Intelligent attitude planning algorithm based on the characteristics of low radar cross section characteristics of microsatellites under complex constraints

Abstract

The attitude optimization problem of spacecraft under restricted conditions is an important issue of spacecraft planning control. This paper aims at on-orbit microsatellites, which is based on the directional characteristics of their own low radar cross section designs, maintaining low detection probabilities for ground, sea, and space-based detection systems, and simultaneously satisfying the constraint conditions of complex attitude constraints. In this paper, an improved pigeon-inspired optimization algorithm and a nonredundant attitude description method—modified Rodrigues parameters—are used to solve the problem of attitude optimal planning for satellites under complex constraints.

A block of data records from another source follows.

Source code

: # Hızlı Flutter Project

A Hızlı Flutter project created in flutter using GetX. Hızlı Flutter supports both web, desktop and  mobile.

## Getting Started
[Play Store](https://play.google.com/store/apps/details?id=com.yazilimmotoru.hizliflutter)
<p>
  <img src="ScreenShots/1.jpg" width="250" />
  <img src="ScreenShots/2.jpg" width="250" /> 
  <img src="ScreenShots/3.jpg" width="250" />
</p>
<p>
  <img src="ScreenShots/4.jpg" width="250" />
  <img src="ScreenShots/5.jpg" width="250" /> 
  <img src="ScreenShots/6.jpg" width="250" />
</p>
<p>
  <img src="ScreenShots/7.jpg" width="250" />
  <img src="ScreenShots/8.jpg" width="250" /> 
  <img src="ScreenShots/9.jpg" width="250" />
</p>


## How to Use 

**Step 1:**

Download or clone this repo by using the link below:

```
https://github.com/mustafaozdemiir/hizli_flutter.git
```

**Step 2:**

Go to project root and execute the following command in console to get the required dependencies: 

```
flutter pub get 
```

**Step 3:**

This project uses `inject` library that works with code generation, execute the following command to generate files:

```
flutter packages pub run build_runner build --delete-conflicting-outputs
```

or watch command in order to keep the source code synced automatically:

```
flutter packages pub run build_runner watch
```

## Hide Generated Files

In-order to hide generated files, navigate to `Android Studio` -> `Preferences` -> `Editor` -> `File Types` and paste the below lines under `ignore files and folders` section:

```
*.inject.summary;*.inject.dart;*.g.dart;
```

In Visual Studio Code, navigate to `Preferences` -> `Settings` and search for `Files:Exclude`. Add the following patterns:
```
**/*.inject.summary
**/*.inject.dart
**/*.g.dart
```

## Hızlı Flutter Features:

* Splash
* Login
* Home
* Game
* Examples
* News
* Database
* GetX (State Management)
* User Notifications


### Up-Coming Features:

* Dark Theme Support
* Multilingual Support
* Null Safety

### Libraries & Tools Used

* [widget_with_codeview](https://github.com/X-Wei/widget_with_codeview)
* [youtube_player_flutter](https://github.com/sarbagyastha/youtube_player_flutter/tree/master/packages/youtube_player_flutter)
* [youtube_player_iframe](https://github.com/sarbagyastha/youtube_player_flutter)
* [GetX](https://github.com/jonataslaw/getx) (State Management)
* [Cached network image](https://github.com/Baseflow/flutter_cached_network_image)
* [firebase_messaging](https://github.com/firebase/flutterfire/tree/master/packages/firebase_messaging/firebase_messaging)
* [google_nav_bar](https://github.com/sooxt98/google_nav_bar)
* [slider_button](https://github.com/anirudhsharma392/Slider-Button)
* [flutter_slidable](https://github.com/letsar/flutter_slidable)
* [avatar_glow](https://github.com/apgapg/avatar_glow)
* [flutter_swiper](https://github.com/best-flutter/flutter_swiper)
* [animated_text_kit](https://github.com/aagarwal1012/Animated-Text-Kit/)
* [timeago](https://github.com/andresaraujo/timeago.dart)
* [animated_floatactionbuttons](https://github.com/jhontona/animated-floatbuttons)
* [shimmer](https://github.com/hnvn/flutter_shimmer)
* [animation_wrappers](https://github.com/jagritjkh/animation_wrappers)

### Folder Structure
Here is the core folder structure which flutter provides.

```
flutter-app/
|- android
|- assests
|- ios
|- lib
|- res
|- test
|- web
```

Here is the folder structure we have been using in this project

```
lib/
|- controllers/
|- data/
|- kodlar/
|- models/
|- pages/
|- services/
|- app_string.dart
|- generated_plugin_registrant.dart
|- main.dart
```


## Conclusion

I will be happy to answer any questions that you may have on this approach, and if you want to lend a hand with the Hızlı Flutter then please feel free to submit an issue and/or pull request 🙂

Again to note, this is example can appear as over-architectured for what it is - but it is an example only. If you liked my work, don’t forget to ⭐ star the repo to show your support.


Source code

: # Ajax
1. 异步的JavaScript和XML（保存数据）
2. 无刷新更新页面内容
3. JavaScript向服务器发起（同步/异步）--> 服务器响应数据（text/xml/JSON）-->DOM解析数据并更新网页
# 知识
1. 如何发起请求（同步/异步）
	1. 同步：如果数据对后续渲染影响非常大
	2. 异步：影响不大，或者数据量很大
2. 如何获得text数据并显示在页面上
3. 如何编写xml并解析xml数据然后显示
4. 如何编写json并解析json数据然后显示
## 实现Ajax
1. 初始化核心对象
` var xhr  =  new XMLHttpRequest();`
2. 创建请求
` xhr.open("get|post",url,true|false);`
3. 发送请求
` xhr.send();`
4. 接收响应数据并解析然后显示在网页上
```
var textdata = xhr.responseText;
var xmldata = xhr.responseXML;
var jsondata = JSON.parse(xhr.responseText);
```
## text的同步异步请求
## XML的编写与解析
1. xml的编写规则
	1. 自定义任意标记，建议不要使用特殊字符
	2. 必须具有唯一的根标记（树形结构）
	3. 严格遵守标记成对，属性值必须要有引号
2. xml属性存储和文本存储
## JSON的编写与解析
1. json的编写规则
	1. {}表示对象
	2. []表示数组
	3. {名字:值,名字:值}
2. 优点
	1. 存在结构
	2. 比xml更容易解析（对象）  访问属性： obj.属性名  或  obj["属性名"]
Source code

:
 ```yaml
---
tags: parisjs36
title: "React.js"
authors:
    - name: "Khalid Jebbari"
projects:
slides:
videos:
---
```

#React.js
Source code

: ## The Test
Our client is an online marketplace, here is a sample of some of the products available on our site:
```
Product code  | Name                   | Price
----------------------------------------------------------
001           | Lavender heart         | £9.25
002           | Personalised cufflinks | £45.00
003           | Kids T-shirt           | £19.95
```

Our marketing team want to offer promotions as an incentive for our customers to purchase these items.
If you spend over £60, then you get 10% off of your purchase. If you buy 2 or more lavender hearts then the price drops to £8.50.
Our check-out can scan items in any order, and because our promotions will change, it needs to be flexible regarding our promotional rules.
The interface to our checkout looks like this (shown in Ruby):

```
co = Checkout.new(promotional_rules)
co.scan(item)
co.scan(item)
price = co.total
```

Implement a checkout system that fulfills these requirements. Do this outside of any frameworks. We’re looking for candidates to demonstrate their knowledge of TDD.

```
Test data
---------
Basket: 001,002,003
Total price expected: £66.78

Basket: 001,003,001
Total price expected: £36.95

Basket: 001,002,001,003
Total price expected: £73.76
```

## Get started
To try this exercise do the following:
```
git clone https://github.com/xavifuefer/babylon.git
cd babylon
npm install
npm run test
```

This paper focuses on the core evolution mathematical model of the pigeon-inspired optimization algorithm based on the modified Rodrigues parameter, the iterative evolution process of the individual in the pigeon population, and the fitness function model of the individual at different positions. The comparison between the classical pigeon-inspired optimization algorithm and the improved pigeon-inspired optimization algorithm is made in the planned result and resource occupancy, respectively. The simulation results show that the improved algorithm has a faster convergence speed and a smoother optimization result than the classic pigeon-inspired optimization algorithm, where it greatly reduces the computational load and reduces the load of the control system, thus achieving an optimal algorithm.